The traditional Chinese iron industry and its modern fate, by Donald B. Wagner. Foreword by Peter Nolan. Copenhagen & London: Nordic Institute of Asian Studies and Curzon Press, forthcoming 1997. 128 pp.
This book explores the economic history of the traditional Chinese iron industry in the 19th and 20th centuries, with particular emphasis on the interactions among technological, economic, and geographic factors. For four separate regions of China it considers the traditional technology of iron production and the ways in which the technologies changed and developed in confrontation with foreign competition and the burgeoning modern sector of China's iron industry.

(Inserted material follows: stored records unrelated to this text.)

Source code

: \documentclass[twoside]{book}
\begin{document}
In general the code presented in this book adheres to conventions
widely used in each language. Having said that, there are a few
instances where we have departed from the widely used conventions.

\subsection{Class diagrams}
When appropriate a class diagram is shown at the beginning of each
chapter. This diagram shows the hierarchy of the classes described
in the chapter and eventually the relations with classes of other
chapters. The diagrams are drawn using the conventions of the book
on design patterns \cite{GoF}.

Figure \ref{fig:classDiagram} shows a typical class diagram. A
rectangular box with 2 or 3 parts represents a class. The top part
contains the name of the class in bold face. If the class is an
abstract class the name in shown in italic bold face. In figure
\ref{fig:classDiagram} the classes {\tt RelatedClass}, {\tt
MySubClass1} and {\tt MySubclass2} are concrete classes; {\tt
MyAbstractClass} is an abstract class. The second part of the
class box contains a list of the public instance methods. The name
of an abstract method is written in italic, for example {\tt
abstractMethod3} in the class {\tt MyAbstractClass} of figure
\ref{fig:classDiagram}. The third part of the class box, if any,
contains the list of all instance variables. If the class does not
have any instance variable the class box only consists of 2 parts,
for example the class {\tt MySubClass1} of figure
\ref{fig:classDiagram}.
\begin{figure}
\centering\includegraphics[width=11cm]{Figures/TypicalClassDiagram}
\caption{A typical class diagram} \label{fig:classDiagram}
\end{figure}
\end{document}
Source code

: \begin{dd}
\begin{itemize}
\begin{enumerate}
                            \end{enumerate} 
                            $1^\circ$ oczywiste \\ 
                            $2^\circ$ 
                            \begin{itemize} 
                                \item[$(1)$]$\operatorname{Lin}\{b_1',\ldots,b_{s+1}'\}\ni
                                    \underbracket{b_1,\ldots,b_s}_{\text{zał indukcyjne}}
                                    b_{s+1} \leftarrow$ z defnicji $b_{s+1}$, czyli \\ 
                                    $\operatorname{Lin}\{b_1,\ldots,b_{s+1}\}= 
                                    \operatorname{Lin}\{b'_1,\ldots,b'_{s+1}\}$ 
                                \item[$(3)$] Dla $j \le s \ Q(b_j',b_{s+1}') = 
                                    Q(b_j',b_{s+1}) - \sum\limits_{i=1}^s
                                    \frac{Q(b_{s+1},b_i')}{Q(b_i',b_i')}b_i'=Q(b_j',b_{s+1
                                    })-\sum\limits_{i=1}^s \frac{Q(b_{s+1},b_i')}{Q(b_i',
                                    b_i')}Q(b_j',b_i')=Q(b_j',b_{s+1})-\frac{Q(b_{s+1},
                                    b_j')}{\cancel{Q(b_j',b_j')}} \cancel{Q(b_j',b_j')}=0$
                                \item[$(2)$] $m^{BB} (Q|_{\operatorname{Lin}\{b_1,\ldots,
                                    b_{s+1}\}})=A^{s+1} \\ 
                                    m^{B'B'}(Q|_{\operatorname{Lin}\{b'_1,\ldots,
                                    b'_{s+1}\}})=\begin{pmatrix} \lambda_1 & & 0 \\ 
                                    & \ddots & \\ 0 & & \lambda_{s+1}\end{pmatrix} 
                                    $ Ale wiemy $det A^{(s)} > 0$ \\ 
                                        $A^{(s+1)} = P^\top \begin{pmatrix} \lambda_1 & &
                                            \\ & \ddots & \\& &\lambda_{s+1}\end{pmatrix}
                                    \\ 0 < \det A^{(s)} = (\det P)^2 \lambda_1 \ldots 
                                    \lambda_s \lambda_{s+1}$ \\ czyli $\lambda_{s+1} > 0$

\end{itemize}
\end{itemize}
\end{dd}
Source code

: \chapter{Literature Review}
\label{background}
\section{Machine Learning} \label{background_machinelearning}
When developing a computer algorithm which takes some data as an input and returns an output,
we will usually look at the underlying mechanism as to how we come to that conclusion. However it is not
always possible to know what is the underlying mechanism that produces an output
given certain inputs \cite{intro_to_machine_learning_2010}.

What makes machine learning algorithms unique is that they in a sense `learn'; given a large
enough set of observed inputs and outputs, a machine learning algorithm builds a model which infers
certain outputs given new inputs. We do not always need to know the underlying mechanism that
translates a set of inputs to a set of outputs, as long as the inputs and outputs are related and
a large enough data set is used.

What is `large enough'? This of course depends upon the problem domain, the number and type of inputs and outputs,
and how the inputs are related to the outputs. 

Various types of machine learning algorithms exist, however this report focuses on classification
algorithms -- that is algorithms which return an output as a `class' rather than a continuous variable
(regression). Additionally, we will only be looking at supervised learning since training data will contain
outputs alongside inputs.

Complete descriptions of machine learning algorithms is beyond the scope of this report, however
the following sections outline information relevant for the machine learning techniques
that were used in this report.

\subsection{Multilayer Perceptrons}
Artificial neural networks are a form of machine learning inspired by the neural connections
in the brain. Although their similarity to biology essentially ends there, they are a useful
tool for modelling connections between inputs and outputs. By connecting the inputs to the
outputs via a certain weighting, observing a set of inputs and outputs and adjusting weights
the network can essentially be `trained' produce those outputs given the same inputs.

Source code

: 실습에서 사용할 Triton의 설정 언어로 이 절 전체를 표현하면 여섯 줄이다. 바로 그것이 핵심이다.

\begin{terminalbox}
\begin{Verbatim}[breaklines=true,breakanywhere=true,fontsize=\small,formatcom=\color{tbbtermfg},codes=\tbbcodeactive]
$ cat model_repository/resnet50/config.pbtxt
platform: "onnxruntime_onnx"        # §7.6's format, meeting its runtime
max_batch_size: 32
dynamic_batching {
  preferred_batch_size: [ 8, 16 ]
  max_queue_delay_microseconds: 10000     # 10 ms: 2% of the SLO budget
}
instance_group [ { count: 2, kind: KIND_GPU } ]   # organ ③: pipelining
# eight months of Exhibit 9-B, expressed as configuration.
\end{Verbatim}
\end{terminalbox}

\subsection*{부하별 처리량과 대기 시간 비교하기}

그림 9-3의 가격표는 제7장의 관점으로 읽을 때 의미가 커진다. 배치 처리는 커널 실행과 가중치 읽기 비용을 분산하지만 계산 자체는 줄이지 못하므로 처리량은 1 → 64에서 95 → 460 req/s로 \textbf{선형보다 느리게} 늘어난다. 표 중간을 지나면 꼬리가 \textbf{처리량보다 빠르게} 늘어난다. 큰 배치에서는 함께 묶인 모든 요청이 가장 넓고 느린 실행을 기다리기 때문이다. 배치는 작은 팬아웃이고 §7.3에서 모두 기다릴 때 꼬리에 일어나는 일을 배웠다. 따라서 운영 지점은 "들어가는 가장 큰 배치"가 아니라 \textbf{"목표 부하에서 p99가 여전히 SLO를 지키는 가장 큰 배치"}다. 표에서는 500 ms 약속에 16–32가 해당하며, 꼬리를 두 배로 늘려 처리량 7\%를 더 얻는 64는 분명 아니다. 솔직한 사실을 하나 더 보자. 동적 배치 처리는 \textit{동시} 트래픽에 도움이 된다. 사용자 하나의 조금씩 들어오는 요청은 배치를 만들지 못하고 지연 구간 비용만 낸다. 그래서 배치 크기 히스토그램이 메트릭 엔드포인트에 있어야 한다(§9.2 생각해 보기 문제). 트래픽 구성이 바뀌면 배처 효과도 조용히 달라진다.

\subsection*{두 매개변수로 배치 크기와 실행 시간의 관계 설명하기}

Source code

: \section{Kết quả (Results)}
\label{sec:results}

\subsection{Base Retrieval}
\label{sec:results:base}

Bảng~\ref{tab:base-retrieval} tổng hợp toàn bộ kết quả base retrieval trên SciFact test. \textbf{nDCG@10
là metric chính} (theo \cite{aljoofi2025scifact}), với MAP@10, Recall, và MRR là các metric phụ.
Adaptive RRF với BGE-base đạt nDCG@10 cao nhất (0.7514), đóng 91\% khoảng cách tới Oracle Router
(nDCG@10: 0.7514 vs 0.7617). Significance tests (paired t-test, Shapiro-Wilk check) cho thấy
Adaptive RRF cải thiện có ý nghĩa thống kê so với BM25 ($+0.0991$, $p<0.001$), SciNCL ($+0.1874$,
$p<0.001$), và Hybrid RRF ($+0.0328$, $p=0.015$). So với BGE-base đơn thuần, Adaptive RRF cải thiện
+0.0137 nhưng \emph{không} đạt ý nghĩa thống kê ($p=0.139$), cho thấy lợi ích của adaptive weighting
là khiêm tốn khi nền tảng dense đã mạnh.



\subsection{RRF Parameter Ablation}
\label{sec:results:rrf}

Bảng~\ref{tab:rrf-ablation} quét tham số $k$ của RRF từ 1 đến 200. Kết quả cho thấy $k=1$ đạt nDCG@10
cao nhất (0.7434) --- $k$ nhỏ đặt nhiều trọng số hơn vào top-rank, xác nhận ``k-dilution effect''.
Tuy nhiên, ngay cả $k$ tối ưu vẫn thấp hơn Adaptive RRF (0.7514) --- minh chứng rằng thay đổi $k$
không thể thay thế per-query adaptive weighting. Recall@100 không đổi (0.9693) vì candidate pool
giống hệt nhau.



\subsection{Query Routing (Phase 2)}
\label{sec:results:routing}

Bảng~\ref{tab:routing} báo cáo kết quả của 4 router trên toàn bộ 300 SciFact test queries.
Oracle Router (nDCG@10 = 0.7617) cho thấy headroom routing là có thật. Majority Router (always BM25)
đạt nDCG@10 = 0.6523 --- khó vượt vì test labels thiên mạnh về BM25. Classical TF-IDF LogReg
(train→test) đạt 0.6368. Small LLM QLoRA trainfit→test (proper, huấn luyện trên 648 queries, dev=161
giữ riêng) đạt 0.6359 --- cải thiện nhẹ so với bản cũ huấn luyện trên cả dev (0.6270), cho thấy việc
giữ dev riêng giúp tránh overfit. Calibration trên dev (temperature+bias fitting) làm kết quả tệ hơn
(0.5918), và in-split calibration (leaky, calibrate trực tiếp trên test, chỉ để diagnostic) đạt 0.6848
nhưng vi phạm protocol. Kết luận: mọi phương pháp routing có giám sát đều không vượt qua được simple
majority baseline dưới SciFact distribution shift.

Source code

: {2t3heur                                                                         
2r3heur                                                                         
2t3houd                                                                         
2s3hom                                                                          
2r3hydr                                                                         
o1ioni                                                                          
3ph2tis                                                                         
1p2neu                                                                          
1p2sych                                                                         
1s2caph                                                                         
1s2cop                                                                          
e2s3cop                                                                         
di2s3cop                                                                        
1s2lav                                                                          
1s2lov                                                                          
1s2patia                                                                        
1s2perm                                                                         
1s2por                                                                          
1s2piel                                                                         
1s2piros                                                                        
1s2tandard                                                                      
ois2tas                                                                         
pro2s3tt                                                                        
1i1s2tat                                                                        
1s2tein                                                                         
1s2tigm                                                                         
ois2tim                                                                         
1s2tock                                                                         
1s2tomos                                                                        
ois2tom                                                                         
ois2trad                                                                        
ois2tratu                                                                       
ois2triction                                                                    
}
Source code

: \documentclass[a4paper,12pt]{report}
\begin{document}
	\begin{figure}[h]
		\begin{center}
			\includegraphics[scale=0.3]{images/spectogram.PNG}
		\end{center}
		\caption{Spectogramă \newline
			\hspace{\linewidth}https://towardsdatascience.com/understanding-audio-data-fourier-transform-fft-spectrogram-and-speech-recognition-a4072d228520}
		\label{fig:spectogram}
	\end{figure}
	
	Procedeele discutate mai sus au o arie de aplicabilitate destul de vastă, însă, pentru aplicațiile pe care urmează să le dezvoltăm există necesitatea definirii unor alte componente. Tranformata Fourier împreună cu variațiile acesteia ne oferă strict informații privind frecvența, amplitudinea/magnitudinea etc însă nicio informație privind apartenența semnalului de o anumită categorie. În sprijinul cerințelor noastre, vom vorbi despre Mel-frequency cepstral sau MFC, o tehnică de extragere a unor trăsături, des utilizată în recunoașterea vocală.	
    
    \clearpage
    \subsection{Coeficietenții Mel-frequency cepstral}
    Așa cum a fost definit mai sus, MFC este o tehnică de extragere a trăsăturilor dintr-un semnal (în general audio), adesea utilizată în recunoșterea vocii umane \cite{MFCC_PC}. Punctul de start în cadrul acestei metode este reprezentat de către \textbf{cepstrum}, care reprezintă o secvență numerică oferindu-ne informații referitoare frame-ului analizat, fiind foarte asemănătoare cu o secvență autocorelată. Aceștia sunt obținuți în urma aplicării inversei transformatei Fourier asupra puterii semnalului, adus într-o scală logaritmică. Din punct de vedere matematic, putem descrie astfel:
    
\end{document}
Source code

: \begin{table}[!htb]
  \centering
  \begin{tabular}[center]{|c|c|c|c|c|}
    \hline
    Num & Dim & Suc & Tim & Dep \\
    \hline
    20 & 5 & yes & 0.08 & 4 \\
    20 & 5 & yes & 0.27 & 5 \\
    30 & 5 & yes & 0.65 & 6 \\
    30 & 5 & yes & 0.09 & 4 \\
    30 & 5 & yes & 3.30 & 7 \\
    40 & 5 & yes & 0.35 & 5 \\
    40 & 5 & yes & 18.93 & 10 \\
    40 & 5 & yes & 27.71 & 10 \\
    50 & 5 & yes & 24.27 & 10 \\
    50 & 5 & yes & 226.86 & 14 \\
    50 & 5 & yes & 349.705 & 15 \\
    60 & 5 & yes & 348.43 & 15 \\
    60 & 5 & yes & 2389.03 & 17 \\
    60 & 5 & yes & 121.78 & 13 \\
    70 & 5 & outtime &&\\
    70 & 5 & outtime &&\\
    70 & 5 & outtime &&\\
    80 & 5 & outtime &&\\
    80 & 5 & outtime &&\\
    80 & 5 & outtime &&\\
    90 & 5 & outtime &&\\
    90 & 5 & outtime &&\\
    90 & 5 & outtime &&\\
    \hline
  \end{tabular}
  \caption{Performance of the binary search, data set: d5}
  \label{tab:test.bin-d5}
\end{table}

Violent changes in the economic geography of Chinese industry were caused by foreign competition, World War I, the Sino-Japanese War, and China's isolation in the first decades after 1949. The last episode in the modern fate of the Chinese iron industry occurred during the Great Leap Forward of 1958-9, when the traditional iron-production technologies played a part in an enormous effort to expand iron and steel production and bring China out of a situation of economic gridlock. That campaign was overall a massive failure, but it had some partial successes which have generally been overlooked.
Many of the book's findings are counter-intuitive, and will provide food for thought in the study of Third World industrial development.
The book does not skimp on technical details, but does what it can to make these less painful for the reader. Its explanations should be adequate for readers who know some chemistry and are accustomed to technical thinking. Others should be able to skip over the most technical parts without losing the thread of the argument.